-- MATERIAL FOR THIS EXERCISE --
============================================================

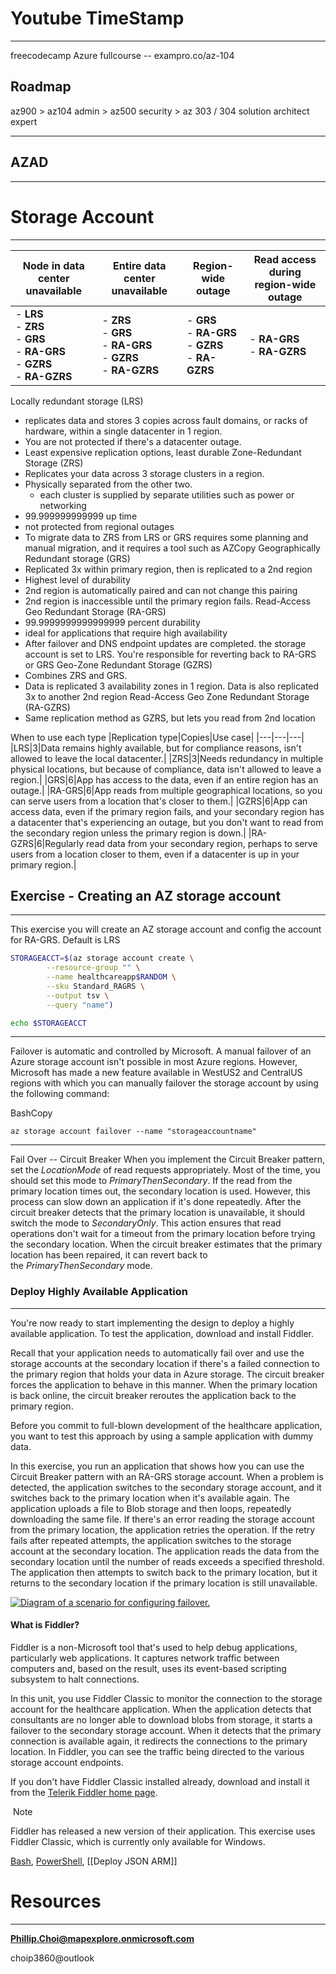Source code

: # Youtube TimeStamp
----
freecodecamp Azure fullcourse -- exampro.co/az-104

 ## Roadmap
  az900 > az104 admin > az500 security > az 303 / 304 solution architect expert 

----

## AZAD
----





# Storage Account
----
|Node in data center unavailable|Entire data center unavailable|Region-wide outage|Read access during region-wide outage|
|---|---|---|---|
|- **LRS**  <br>- **ZRS**  <br>- **GRS**  <br>- **RA-GRS**  <br>- **GZRS**  <br>- **RA-GZRS**|- **ZRS**  <br>- **GRS**  <br>- **RA-GRS**  <br>- **GZRS**  <br>- **RA-GZRS**|- **GRS**  <br>- **RA-GRS**  <br>- **GZRS**  <br>- **RA-GZRS**|- **RA-GRS**  <br>- **RA-GZRS**|

Locally redundant storage (LRS)
- replicates data and stores 3 copies across fault domains, or racks of hardware, within a single datacenter in 1 region.
- You are not protected if there's a datacenter outage.
- Least expensive replication options, least durable
Zone-Redundant Storage (ZRS)
- Replicates your data across 3 storage clusters in a region.
- Physically separated from the other two.  
    - each cluster is supplied by separate utilities such as power or networking
-  99.999999999999 up time
- not protected from regional outages
- To migrate data to ZRS from LRS or GRS requires some planning and manual migration, and it requires a tool such as AZCopy
Geographically Redundant storage (GRS)
- Replicated 3x within primary region, then is replicated to a 2nd region
- Highest level of durability
- 2nd region is automatically paired and can not change this pairing
- 2nd region is inaccessible until the primary region fails.
Read-Access Geo Redundant Storage (RA-GRS)
- 99.9999999999999999 percent durability
- ideal for applications that require high availability
- After failover and DNS endpoint updates are completed. the storage account is set to LRS. You're responsible for reverting back to RA-GRS or GRS
Geo-Zone Redundant Storage (GZRS)
- Combines ZRS and GRS.
- Data is replicated 3 availability zones in 1 region. Data is also replicated 3x to another 2nd region
Read-Access Geo Zone Redundant Storage (RA-GZRS)
- Same replication method as GZRS, but lets you read from 2nd location

When to use each type 
|Replication type|Copies|Use case|
|---|---|---|
|LRS|3|Data remains highly available, but for compliance reasons, isn't allowed to leave the local datacenter.|
|ZRS|3|Needs redundancy in multiple physical locations, but because of compliance, data isn't allowed to leave a region.|
|GRS|6|App has access to the data, even if an entire region has an outage.|
|RA-GRS|6|App reads from multiple geographical locations, so you can serve users from a location that's closer to them.|
|GZRS|6|App can access data, even if the primary region fails, and your secondary region has a 
datacenter that's experiencing an outage, but you don't want to read from the secondary region unless the primary region is down.|
|RA-GZRS|6|Regularly read data from your secondary region, perhaps to serve users from a location closer to them, even if a datacenter is up in your primary region.|

## Exercise - Creating an AZ storage account
-----
This exercise you will create an AZ storage account and config the account for RA-GRS. Default is LRS
```bash
STORAGEACCT=$(az storage account create \
        --resource-group "" \
        --name healthcareapp$RANDOM \
        --sku Standard_RAGRS \
        --output tsv \
        --query "name")

echo $STORAGEACCT
```




----
Failover is automatic and controlled by Microsoft. A manual failover of an Azure storage account isn't possible in most Azure regions. However, Microsoft has made a new feature available in WestUS2 and CentralUS regions with which you can manually failover the storage account by using the following command:

BashCopy

```
az storage account failover --name "storageaccountname"
```
----

Fail Over -- Circuit Breaker
When you implement the Circuit Breaker pattern, set the _LocationMode_ of read requests appropriately. Most of the time, you should set this mode to _PrimaryThenSecondary_. If the read from the primary location times out, the secondary location is used. However, this process can slow down an application if it's done repeatedly. After the circuit breaker detects that the primary location is unavailable, it should switch the mode to _SecondaryOnly_. This action ensures that read operations don't wait for a timeout from the primary location before trying the secondary location. When the circuit breaker estimates that the primary location has been repaired, it can revert back to the _PrimaryThenSecondary_ mode.


### Deploy Highly Available Application
----
You're now ready to start implementing the design to deploy a highly available application. To test the application, download and install Fiddler.

Recall that your application needs to automatically fail over and use the storage accounts at the secondary location if there's a failed connection to the primary region that holds your data in Azure storage. The circuit breaker forces the application to behave in this manner. When the primary location is back online, the circuit breaker reroutes the application back to the primary region.

Before you commit to full-blown development of the healthcare application, you want to test this approach by using a sample application with dummy data.

In this exercise, you run an application that shows how you can use the Circuit Breaker pattern with an RA-GRS storage account. When a problem is detected, the application switches to the secondary storage account, and it switches back to the primary location when it's available again. The application uploads a file to Blob storage and then loops, repeatedly downloading the same file. If there's an error reading the storage account from the primary location, the application retries the operation. If the retry fails after repeated attempts, the application switches to the storage account at the secondary location. The application reads the data from the secondary location until the number of reads exceeds a specified threshold. The application then attempts to switch back to the primary location, but it returns to the secondary location if the primary location is still unavailable.

[![Diagram of a scenario for configuring failover.](https://learn.microsoft.com/en-us/training/modules/ha-application-storage-with-grs/media/5-exercise-failover-visual.png)](https://learn.microsoft.com/en-us/training/modules/ha-application-storage-with-grs/media/5-exercise-failover-visual.png#lightbox)

#### What is Fiddler?

Fiddler is a non-Microsoft tool that's used to help debug applications, particularly web applications. It captures network traffic between computers and, based on the result, uses its event-based scripting subsystem to halt connections.

In this unit, you use Fiddler Classic to monitor the connection to the storage account for the healthcare application. When the application detects that consultants are no longer able to download blobs from storage, it starts a failover to the secondary storage account. When it detects that the primary connection is available again, it redirects the connections to the primary location. In Fiddler, you can see the traffic being directed to the various storage account endpoints.

If you don't have Fiddler Classic installed already, download and install it from the [Telerik Fiddler home page](https://www.telerik.com/download/fiddler).

 Note

Fiddler has released a new version of their application. This exercise uses Fiddler Classic, which is currently only available for Windows.



[Bash](Bash.md), [PowerShell](PowerShell.md), [[Deploy JSON ARM]]




# Resources
----
**Phillip.Choi@mapexplore.onmicrosoft.com**

choip3860@outlook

============================================================

-- PROBLEM TO WORK ON --
Return the listing above in full and exactly, omitting all pictures.

-- TASK ANSWER --
Source code

: # Youtube TimeStamp
----
freecodecamp Azure fullcourse -- exampro.co/az-104

 ## Roadmap
  az900 > az104 admin > az500 security > az 303 / 304 solution architect expert 

----

## AZAD
----





# Storage Account
----
|Node in data center unavailable|Entire data center unavailable|Region-wide outage|Read access during region-wide outage|
|---|---|---|---|
|- **LRS**  <br>- **ZRS**  <br>- **GRS**  <br>- **RA-GRS**  <br>- **GZRS**  <br>- **RA-GZRS**|- **ZRS**  <br>- **GRS**  <br>- **RA-GRS**  <br>- **GZRS**  <br>- **RA-GZRS**|- **GRS**  <br>- **RA-GRS**  <br>- **GZRS**  <br>- **RA-GZRS**|- **RA-GRS**  <br>- **RA-GZRS**|

Locally redundant storage (LRS)
- replicates data and stores 3 copies across fault domains, or racks of hardware, within a single datacenter in 1 region.
- You are not protected if there's a datacenter outage.
- Least expensive replication options, least durable
Zone-Redundant Storage (ZRS)
- Replicates your data across 3 storage clusters in a region.
- Physically separated from the other two.  
    - each cluster is supplied by separate utilities such as power or networking
-  99.999999999999 up time
- not protected from regional outages
- To migrate data to ZRS from LRS or GRS requires some planning and manual migration, and it requires a tool such as AZCopy
Geographically Redundant storage (GRS)
- Replicated 3x within primary region, then is replicated to a 2nd region
- Highest level of durability
- 2nd region is automatically paired and can not change this pairing
- 2nd region is inaccessible until the primary region fails.
Read-Access Geo Redundant Storage (RA-GRS)
- 99.9999999999999999 percent durability
- ideal for applications that require high availability
- After failover and DNS endpoint updates are completed. the storage account is set to LRS. You're responsible for reverting back to RA-GRS or GRS
Geo-Zone Redundant Storage (GZRS)
- Combines ZRS and GRS.
- Data is replicated 3 availability zones in 1 region. Data is also replicated 3x to another 2nd region
Read-Access Geo Zone Redundant Storage (RA-GZRS)
- Same replication method as GZRS, but lets you read from 2nd location

When to use each type 
|Replication type|Copies|Use case|
|---|---|---|
|LRS|3|Data remains highly available, but for compliance reasons, isn't allowed to leave the local datacenter.|
|ZRS|3|Needs redundancy in multiple physical locations, but because of compliance, data isn't allowed to leave a region.|
|GRS|6|App has access to the data, even if an entire region has an outage.|
|RA-GRS|6|App reads from multiple geographical locations, so you can serve users from a location that's closer to them.|
|GZRS|6|App can access data, even if the primary region fails, and your secondary region has a 
datacenter that's experiencing an outage, but you don't want to read from the secondary region unless the primary region is down.|
|RA-GZRS|6|Regularly read data from your secondary region, perhaps to serve users from a location closer to them, even if a datacenter is up in your primary region.|

## Exercise - Creating an AZ storage account
-----
This exercise you will create an AZ storage account and config the account for RA-GRS. Default is LRS
```bash
STORAGEACCT=$(az storage account create \
        --resource-group "" \
        --name healthcareapp$RANDOM \
        --sku Standard_RAGRS \
        --output tsv \
        --query "name")

echo $STORAGEACCT
```




----
Failover is automatic and controlled by Microsoft. A manual failover of an Azure storage account isn't possible in most Azure regions. However, Microsoft has made a new feature available in WestUS2 and CentralUS regions with which you can manually failover the storage account by using the following command:

BashCopy

```
az storage account failover --name "storageaccountname"
```
----

Fail Over -- Circuit Breaker
When you implement the Circuit Breaker pattern, set the _LocationMode_ of read requests appropriately. Most of the time, you should set this mode to _PrimaryThenSecondary_. If the read from the primary location times out, the secondary location is used. However, this process can slow down an application if it's done repeatedly. After the circuit breaker detects that the primary location is unavailable, it should switch the mode to _SecondaryOnly_. This action ensures that read operations don't wait for a timeout from the primary location before trying the secondary location. When the circuit breaker estimates that the primary location has been repaired, it can revert back to the _PrimaryThenSecondary_ mode.


### Deploy Highly Available Application
----
You're now ready to start implementing the design to deploy a highly available application. To test the application, download and install Fiddler.

Recall that your application needs to automatically fail over and use the storage accounts at the secondary location if there's a failed connection to the primary region that holds your data in Azure storage. The circuit breaker forces the application to behave in this manner. When the primary location is back online, the circuit breaker reroutes the application back to the primary region.

Before you commit to full-blown development of the healthcare application, you want to test this approach by using a sample application with dummy data.

In this exercise, you run an application that shows how you can use the Circuit Breaker pattern with an RA-GRS storage account. When a problem is detected, the application switches to the secondary storage account, and it switches back to the primary location when it's available again. The application uploads a file to Blob storage and then loops, repeatedly downloading the same file. If there's an error reading the storage account from the primary location, the application retries the operation. If the retry fails after repeated attempts, the application switches to the storage account at the secondary location. The application reads the data from the secondary location until the number of reads exceeds a specified threshold. The application then attempts to switch back to the primary location, but it returns to the secondary location if the primary location is still unavailable.

[![Diagram of a scenario for configuring failover.](https://learn.microsoft.com/en-us/training/modules/ha-application-storage-with-grs/media/5-exercise-failover-visual.png)](https://learn.microsoft.com/en-us/training/modules/ha-application-storage-with-grs/media/5-exercise-failover-visual.png#lightbox)

#### What is Fiddler?

Fiddler is a non-Microsoft tool that's used to help debug applications, particularly web applications. It captures network traffic between computers and, based on the result, uses its event-based scripting subsystem to halt connections.

In this unit, you use Fiddler Classic to monitor the connection to the storage account for the healthcare application. When the application detects that consultants are no longer able to download blobs from storage, it starts a failover to the secondary storage account. When it detects that the primary connection is available again, it redirects the connections to the primary location. In Fiddler, you can see the traffic being directed to the various storage account endpoints.

If you don't have Fiddler Classic installed already, download and install it from the [Telerik Fiddler home page](https://www.telerik.com/download/fiddler).

 Note

Fiddler has released a new version of their application. This exercise uses Fiddler Classic, which is currently only available for Windows.



[Bash](Bash.md), [PowerShell](PowerShell.md), [[Deploy JSON ARM]]




# Resources
----
**Phillip.Choi@mapexplore.onmicrosoft.com**

choip3860@outlook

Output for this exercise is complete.